In 2012 , Kathleen Clark , a law professor at Washington School of Law , discussed the apparently unresolved issue of attorney-client privilege in government cases . At the center of her discussion was a complaint filed by Alberto Mora , former general counsel of the Department of Navy , who fought an internal bureaucratic battle on the issue of attorney-client privilege in government . The case stemmed from the government ’ s harsh treatment of Guantanamo Bay prisoners and Mora ’ s efforts to ensure humane treatment of the prisoners were met with powerful opposition , including then Secretary of Defense Donald Rumsfeld and Defense Department General Counsel William Haynes .

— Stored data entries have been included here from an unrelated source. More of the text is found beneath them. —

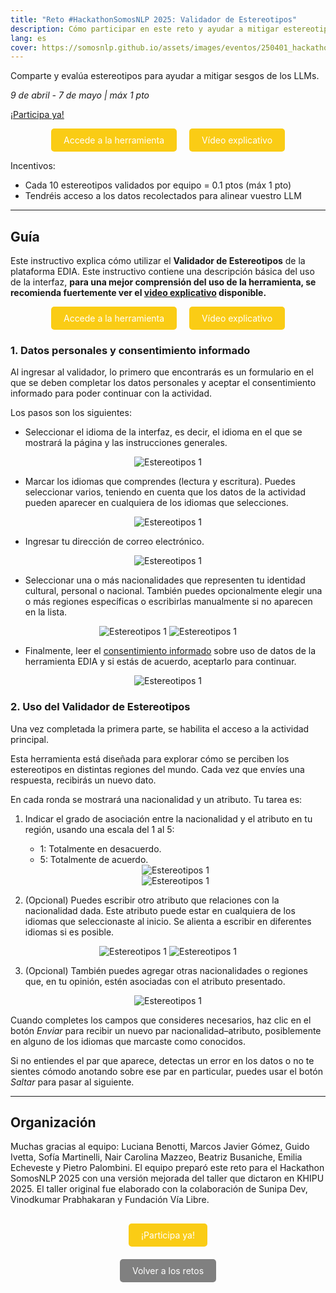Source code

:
 ```yaml
---
title: "Reto #HackathonSomosNLP 2025: Validador de Estereotipos"
description: Cómo participar en este reto y ayudar a mitigar estereotipos en modelos de lenguaje
lang: es
cover: https://somosnlp.github.io/assets/images/eventos/250401_hackathon_sinfecha.jpg
---
```


Comparte y evalúa estereotipos para ayudar a mitigar sesgos de los LLMs.

*9 de abril - 7 de mayo | máx 1 pto*

[¡Participa ya!](https://ediadev.ngrok.app/)

<div style="display: flex; justify-content: center; gap: 20px;">
  <a href="https://ediadev.ngrok.app/" target="_blank" style="background-color:#FACC15; color:white; padding:10px 20px; text-decoration:none; border-radius:5px;">Accede a la herramienta</a>
  <a href="https://www.youtube.com/watch?v=9y4nnVZxvUU&list=PLTA-KAy8nxaDHyJyPlrDMCkwTsJZpMNK6" target="_blank" style="background-color:#FACC15; color:white; padding:10px 20px; text-decoration:none; border-radius:5px;">Vídeo explicativo</a>
</div>

Incentivos:
- Cada 10 estereotipos validados por equipo = 0.1 ptos (máx 1 pto)
- Tendréis acceso a los datos recolectados para alinear vuestro LLM

---

## Guía

Este instructivo explica cómo utilizar el **Validador de Estereotipos** de la plataforma EDIA. Este instructivo contiene una descripción básica del uso de la interfaz, **para una mejor comprensión del uso de la herramienta, se recomienda fuertemente ver el [video explicativo](https://www.youtube.com/watch?v=9y4nnVZxvUU&list=PLTA-KAy8nxaDHyJyPlrDMCkwTsJZpMNK6) disponible.**  

<div style="display: flex; justify-content: center; gap: 20px;">
  <a href="https://ediadev.ngrok.app/" target="_blank" style="background-color:#FACC15; color:white; padding:10px 20px; text-decoration:none; border-radius:5px;">Accede a la herramienta</a>
  <a href="https://www.youtube.com/watch?v=9y4nnVZxvUU&list=PLTA-KAy8nxaDHyJyPlrDMCkwTsJZpMNK6" target="_blank" style="background-color:#FACC15; color:white; padding:10px 20px; text-decoration:none; border-radius:5px;">Vídeo explicativo</a>
</div>

### 1. Datos personales y consentimiento informado

Al ingresar al validador, lo primero que encontrarás es un formulario en el que se deben completar los datos personales y aceptar el consentimiento informado para poder continuar con la actividad.

Los pasos son los siguientes:

- Seleccionar el idioma de la interfaz, es decir, el idioma en el que se mostrará la página y las instrucciones generales.
<center>
  <img src="https://somosnlp.github.io/assets/images/blog/retos_2025_estereotipos_1.png" alt="Estereotipos 1" style="max-width: 50%;">
</center>

- Marcar los idiomas que comprendes (lectura y escritura). Puedes seleccionar varios, teniendo en cuenta que los datos de la actividad pueden aparecer en cualquiera de los idiomas que selecciones.
<center>
  <img src="https://somosnlp.github.io/assets/images/blog/retos_2025_estereotipos_2.png" alt="Estereotipos 1" style="max-width: 50%;">
</center>

- Ingresar tu dirección de correo electrónico.
<center>
  <img src="https://somosnlp.github.io/assets/images/blog/retos_2025_estereotipos_3.png" alt="Estereotipos 1" style="max-width: 50%;">
</center>

- Seleccionar una o más nacionalidades que representen tu identidad cultural, personal o nacional. También puedes opcionalmente elegir una o más regiones específicas o escribirlas manualmente si no aparecen en la lista.
<center>
  <img src="https://somosnlp.github.io/assets/images/blog/retos_2025_estereotipos_4.png" alt="Estereotipos 1" style="max-width: 50%;">
    <img src="https://somosnlp.github.io/assets/images/blog/retos_2025_estereotipos_5.png" alt="Estereotipos 1" style="max-width: 50%;">
</center>

- Finalmente, leer el [consentimiento informado](https://docs.google.com/document/d/17Feum83dTqjcicgJxuWdZ3qLuL3emmVY2idGym_usLU) sobre uso de datos de la herramienta EDIA y si estás de acuerdo, aceptarlo para continuar.
<center>
  <img src="https://somosnlp.github.io/assets/images/blog/retos_2025_estereotipos_6.png" alt="Estereotipos 1" style="max-width: 50%;">
</center>

### 2. Uso del Validador de Estereotipos

Una vez completada la primera parte, se habilita el acceso a la actividad principal.

Esta herramienta está diseñada para explorar cómo se perciben los estereotipos en distintas regiones del mundo. Cada vez que envíes una respuesta, recibirás un nuevo dato.

En cada ronda se mostrará una nacionalidad y un atributo. Tu tarea es:

1. Indicar el grado de asociación entre la nacionalidad y el atributo en tu región, usando una escala del 1 al 5:

   - 1: Totalmente en desacuerdo.  
   - 5: Totalmente de acuerdo.

   <center>
    <img src="https://somosnlp.github.io/assets/images/blog/retos_2025_estereotipos_7.png" alt="Estereotipos 1" style="max-width: 50%;">
    <center>        
    <img src="https://somosnlp.github.io/assets/images/blog/retos_2025_estereotipos_8.png" alt="Estereotipos 1" style="max-width: 50%;">
    </center>
   </center>

2. (Opcional) Puedes escribir otro atributo que relaciones con la nacionalidad dada. Este atributo puede estar en cualquiera de los idiomas que seleccionaste al inicio. Se alienta a escribir en diferentes idiomas si es posible.

<center>        
  <img src="https://somosnlp.github.io/assets/images/blog/retos_2025_estereotipos_9.png" alt="Estereotipos 1" style="max-width: 50%;">
<img src="https://somosnlp.github.io/assets/images/blog/retos_2025_estereotipos_10.png" alt="Estereotipos 1" style="max-width: 50%;">
</center>

3. (Opcional) También puedes agregar otras nacionalidades o regiones que, en tu opinión, estén asociadas con el atributo presentado.

<center>
  <img src="https://somosnlp.github.io/assets/images/blog/retos_2025_estereotipos_11.png" alt="Estereotipos 1" style="max-width: 50%;">
</center>

Cuando completes los campos que consideres necesarios, haz clic en el botón *Enviar* para recibir un nuevo par nacionalidad–atributo, posiblemente en alguno de los idiomas que marcaste como conocidos.

Si no entiendes el par que aparece, detectas un error en los datos o no te sientes cómodo anotando sobre ese par en particular, puedes usar el botón *Saltar* para pasar al siguiente.

---

## Organización

Muchas gracias al equipo: Luciana Benotti, Marcos Javier Gómez, Guido Ivetta, Sofía Martinelli, Nair Carolina Mazzeo, Beatriz Busaniche, Emilia Echeveste y Pietro Palombini. El equipo preparó este reto para el Hackathon SomosNLP 2025 con una versión mejorada del taller que dictaron en KHIPU 2025. El taller original fue elaborado con la colaboración de Sunipa Dev, Vinodkumar Prabhakaran y Fundación Vía Libre. 

<center style="margin-top:40px;"><a href="https://ediadev.ngrok.app/" target="_blank" style="background-color:#FACC15; color:white; padding:10px 20px; text-decoration:none; border-radius:5px;">¡Participa ya!</a></center>

<center style="margin-top:40px;"><a href="https://somosnlp.org/hackathon/retos" target="_blank" style="background-color:gray; color:white; padding:10px 20px; text-decoration:none; border-radius:5px;">Volver a los retos</a></center>
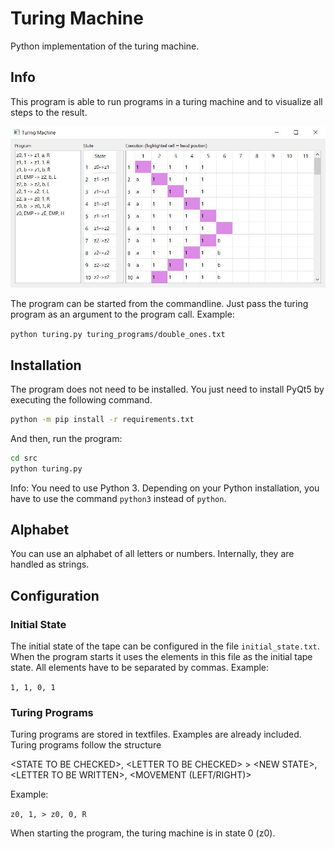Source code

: # Turing Machine
Python implementation of the turing machine.

## Info
This program is able to run programs in a turing machine and to visualize all steps to the result.

![Turing GUI](images/turing.jpg)

The program can be started from the commandline. Just pass the turing program as an argument to the program call. Example:

`python turing.py turing_programs/double_ones.txt`

## Installation
The program does not need to be installed. You just need to install PyQt5 by executing the following command.

```bash
python -m pip install -r requirements.txt
```

And then, run the program:

```bash
cd src
python turing.py
```

Info: You need to use Python 3. Depending on your Python installation, you have to use the command `python3` instead of `python`.

## Alphabet
You can use an alphabet of all letters or numbers. Internally, they are handled as strings.

## Configuration
### Initial State
The initial state of the tape can be configured in the file `initial_state.txt`. When the program starts it uses the elements in this file as the initial tape state. All elements have to be separated by commas. Example:

`1, 1, 0, 1`

### Turing Programs
Turing programs are stored in textfiles. Examples are already included. Turing programs follow the structure

\<STATE TO BE CHECKED>, \<LETTER TO BE CHECKED> > \<NEW STATE>, \<LETTER TO BE WRITTEN>, \<MOVEMENT (LEFT/RIGHT)>

Example:

`z0, 1, > z0, 0, R`

When starting the program, the turing machine is in state 0 (z0).
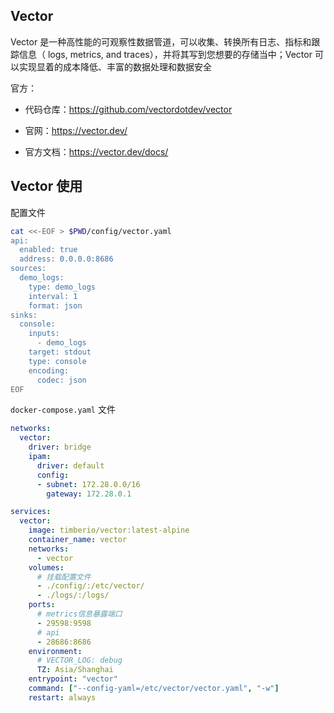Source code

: ## Vector

Vector 是一种高性能的可观察性数据管道，可以收集、转换所有日志、指标和跟踪信息（ logs, metrics, and traces），并将其写到您想要的存储当中；Vector 可以实现显着的成本降低、丰富的数据处理和数据安全

官方：

- 代码仓库：<https://github.com/vectordotdev/vector>

- 官网：<https://vector.dev/>
- 官方文档：<https://vector.dev/docs/>

## Vector 使用

配置文件

```bash
cat <<-EOF > $PWD/config/vector.yaml
api:
  enabled: true
  address: 0.0.0.0:8686
sources:
  demo_logs:
    type: demo_logs
    interval: 1
    format: json
sinks:
  console:
    inputs:
      - demo_logs
    target: stdout
    type: console
    encoding:
      codec: json
EOF

```

`docker-compose.yaml` 文件

```yaml
networks:
  vector:
    driver: bridge
    ipam:
      driver: default
      config:
      - subnet: 172.28.0.0/16
        gateway: 172.28.0.1

services:
  vector:
    image: timberio/vector:latest-alpine
    container_name: vector
    networks:
      - vector
    volumes:
      # 挂载配置文件
      - ./config/:/etc/vector/
      - ./logs/:/logs/
    ports:
      # metrics信息暴露端口
      - 29598:9598
      # api
      - 28686:8686
    environment:
      # VECTOR_LOG: debug
      TZ: Asia/Shanghai
    entrypoint: "vector"
    command: ["--config-yaml=/etc/vector/vector.yaml", "-w"]
    restart: always

```

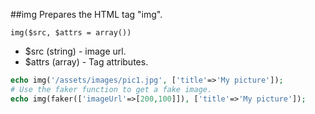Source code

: ##img
Prepares the HTML tag "img".

```img($src, $attrs = array())```
- $src (string) - image url. 
- $attrs (array) - Tag attributes.
```php
echo img('/assets/images/pic1.jpg', ['title'=>'My picture']);
# Use the faker function to get a fake image.
echo img(faker(['imageUrl'=>[200,100]]), ['title'=>'My picture']);
```
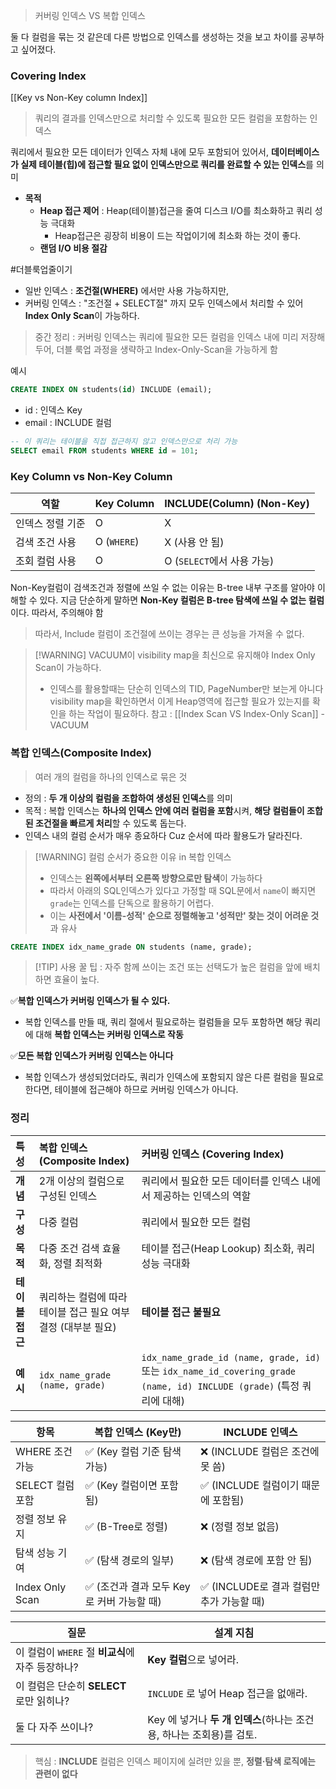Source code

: > 커버링 인덱스 VS 복합 인덱스 



둘 다 컬럼을 묶는 것 같은데 다른 방법으로 인덱스를 생성하는 것을 보고 차이를 공부하고 싶어졌다.


### Covering Index 
[[Key vs Non-Key column Index]]
> 쿼리의 결과를 인덱스만으로 처리할 수 있도록 필요한 모든 컬럼을 포함하는 인덱스

쿼리에서 필요한 모든 데이터가 인덱스 자체 내에 모두 포함되어 있어서, **데이터베이스가 실제 테이블(힙)에 접근할 필요 없이 인덱스만으로 쿼리를 완료할 수 있는 인덱스**를 의미
- **목적** 
	- **Heap 접근 제어** : Heap(테이블)접근을 줄여 디스크 I/O를 최소화하고 쿼리 성능 극대화 
		- Heap접근은 굉장히 비용이 드는 작업이기에 최소화 하는 것이 좋다. 
	- **랜덤 I/O 비용 절감** 

#더블룩업줄이기  

- 일반 인덱스 :  **조건절(WHERE)** 에서만 사용 가능하지만,
- 커버링 인덱스 : "조건절 + SELECT절" 까지 모두 인덱스에서 처리할 수 있어 **Index Only Scan**이 가능하다.

> 중간 정리 : 커버링 인덱스는 쿼리에 필요한 모든 컬럼을 인덱스 내에 미리 저장해두어, 더블 룩업 과정을 생략하고 Index-Only-Scan을 가능하게 함 


예시 
```SQL 
CREATE INDEX ON students(id) INCLUDE (email);
```
- id : 인덱스 Key 
- email : INCLUDE 컬럼 

```SQL
-- 이 쿼리는 테이블을 직접 접근하지 않고 인덱스만으로 처리 가능
SELECT email FROM students WHERE id = 101;
```

### Key Column vs Non-Key Column

|역할|Key Column|INCLUDE(Column) (Non-Key)|
|---|---|---|
|인덱스 정렬 기준|O|X|
|검색 조건 사용|O (`WHERE`)|X (사용 안 됨)|
|조회 컬럼 사용|O|O (`SELECT`에서 사용 가능)|
Non-Key컬럼이 검색조건과 정렬에 쓰일 수 없는 이유는 B-tree 내부 구조를 알아야 이해할 수 있다.
지금 단순하게 말하면 **Non-Key 컬럼은 B-tree 탐색에 쓰일 수 없는 컬럼**이다. 
따라서, 주의해야 함 

> 따라서, Include 컬럼이 조건절에 쓰이는 경우는 큰 성능을 가져올 수 없다.


> [!WARNING] VACUUM이 visibility map을 최신으로 유지해야 Index Only Scan이 가능하다.
> - 인덱스를 활용할때는 단순히 인덱스의 TID, PageNumber만 보는게 아니다 visibility map을 확인하면서 이게 Heap영역에 접근할 필요가 있는지를 확인을 하는 작업이 필요하다.
> 참고 : [[Index Scan VS Index-Only Scan]] - VACUUM


### 복합 인덱스(Composite Index)
> 여러 개의 컬럼을 하나의 인덱스로 묶은 것

- 정의 : **두 개 이상의 컬럼을 조합하여 생성된 인덱스**를 의미
- 목적 : 복합 인덱스는 **하나의 인덱스 안에 여러 컬럼을 포함**시켜, **해당 컬럼들이 조합된 조건절을 빠르게 처리**할 수 있도록 돕는다.
- 인덱스 내의 컬럼 순서가 매우 종요하다 Cuz 순서에 따라 활용도가 달라진다.

> [!WARNING] 컬럼 순서가 중요한 이유 in 복합 인덱스 
> - 인덱스는 **왼쪽에서부터 오른쪽 방향으로만 탐색**이 가능하다
> - 따라서 아래의 SQL인덱스가 있다고 가정할 때  SQL문에서 `name`이 빠지면  `grade`는 인덱스를 단독으로 활용하기 어렵다.
> - 이는 **사전에서 '이름-성적' 순으로 정렬해놓고 '성적만' 찾는 것이 어려운 것**과 유사
```SQL 
CREATE INDEX idx_name_grade ON students (name, grade);
```

> [!TIP] 사용 꿀 팁 : 자주 함께 쓰이는 조건 또는 선택도가 높은 컬럼을 앞에 배치하면 효율이 높다.


✅**복합 인덱스가 커버링 인덱스가 될 수 있다.**
- 복합 인덱스를 만들 때, 쿼리 절에서 필요로하는 컬럼들을 모두 포함하면 해당 쿼리에 대해 **복합 인덱스는 커버링 인덱스로 작동**

✅**모든 복합 인덱스가 커버링 인덱스는 아니다** 
- 복합 인덱스가 생성되었더라도, 쿼리가 인덱스에 포함되지 않은 다른 컬럼을 필요로 한다면, 테이블에 접근해야 하므로 커버링 인덱스가 아니다.



### 정리

| 특성         | 복합 인덱스 (Composite Index)             | 커버링 인덱스 (Covering Index)                                                                                     |
| :--------- | :----------------------------------- | :----------------------------------------------------------------------------------------------------------- |
| **개념**     | 2개 이상의 컬럼으로 구성된 인덱스                  | 쿼리에서 필요한 모든 데이터를 인덱스 내에서 제공하는 인덱스의 역할                                                                        |
| **구성**     | 다중 컬럼                                | 쿼리에서 필요한 모든 컬럼                                                                                               |
| **목적**     | 다중 조건 검색 효율화, 정렬 최적화                 | 테이블 접근(Heap Lookup) 최소화, 쿼리 성능 극대화                                                                           |
| **테이블 접근** | 쿼리하는 컬럼에 따라 테이블 접근 필요 여부 결정 (대부분 필요) | **테이블 접근 불필요**                                                                                               |
| **예시**     | `idx_name_grade (name, grade)`       | `idx_name_grade_id (name, grade, id)` 또는 `idx_name_id_covering_grade (name, id) INCLUDE (grade)` (특정 쿼리에 대해) |

|항목|복합 인덱스 (Key만)|INCLUDE 인덱스|
|---|---|---|
|WHERE 조건 가능|✅ (Key 컬럼 기준 탐색 가능)|❌ (INCLUDE 컬럼은 조건에 못 씀)|
|SELECT 컬럼 포함|✅ (Key 컬럼이면 포함됨)|✅ (INCLUDE 컬럼이기 때문에 포함됨)|
|정렬 정보 유지|✅ (B-Tree로 정렬)|❌ (정렬 정보 없음)|
|탐색 성능 기여|✅ (탐색 경로의 일부)|❌ (탐색 경로에 포함 안 됨)|
|Index Only Scan|✅ (조건과 결과 모두 Key로 커버 가능할 때)|✅ (INCLUDE로 결과 컬럼만 추가 가능할 때)|


|질문|설계 지침|
|---|---|
|이 컬럼이 `WHERE` 절 **비교식**에 자주 등장하나?|**Key 컬럼**으로 넣어라.|
|이 컬럼은 단순히 **SELECT** 로만 읽히나?|`INCLUDE` 로 넣어 Heap 접근을 없애라.|
|둘 다 자주 쓰이나?|Key 에 넣거나 **두 개 인덱스**(하나는 조건용, 하나는 조회용)를 검토.|

> 핵심 : **INCLUDE** 컬럼은 인덱스 페이지에 실려만 있을 뿐,  **정렬·탐색 로직에는 관련이 없다**

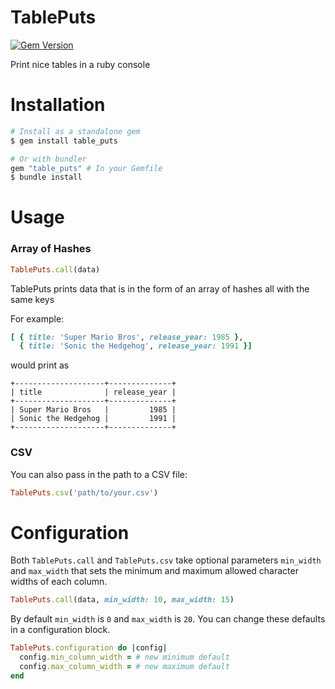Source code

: # TablePuts
[![Gem Version](https://badge.fury.io/rb/table_puts.svg)](https://badge.fury.io/rb/table_puts)

Print nice tables in a ruby console

# Installation
```ruby
# Install as a standalone gem
$ gem install table_puts

# Or with bundler
gem "table_puts" # In your Gemfile
$ bundle install
```

# Usage

### Array of Hashes
```ruby
TablePuts.call(data)
```
TablePuts prints data that is in the form of an array of hashes all with the same keys

For example:

```ruby
[ { title: 'Super Mario Bros', release_year: 1985 },
  { title: 'Sonic the Hedgehog', release_year: 1991 }]
```

would print as

```
+--------------------+--------------+
| title              | release_year |
+--------------------+--------------+
| Super Mario Bros   |         1985 |
| Sonic the Hedgehog |         1991 |
+--------------------+--------------+
```

### CSV
You can also pass in the path to a CSV file:
```ruby
TablePuts.csv('path/to/your.csv')
```
# Configuration
Both `TablePuts.call` and `TablePuts.csv` take optional parameters `min_width` and `max_width` that sets the minimum and maximum allowed character widths of each column.

```ruby
TablePuts.call(data, min_width: 10, max_width: 15)
```

By default `min_width` is `0` and `max_width` is `20`. You can change these defaults in a configuration block.

```ruby
TablePuts.configuration do |config|
  config.min_column_width = # new minimum default
  config.max_column_width = # new maximum default
end
```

Mora argued , “ Examination of law and statutes suggests a norm that governments – unlike private sector clients – do not have a legitimate interest in keeping secret information about their own wrongdoing .”
The lawyer-client information involving a private client , according to Clark , is traditionally ruled by “ secrecy unless there is a good reason for disclosure .” But in the case of government information , Clark pointed out that the overriding norm in the modern era “ is disclosure unless there is a good reason for secrecy .”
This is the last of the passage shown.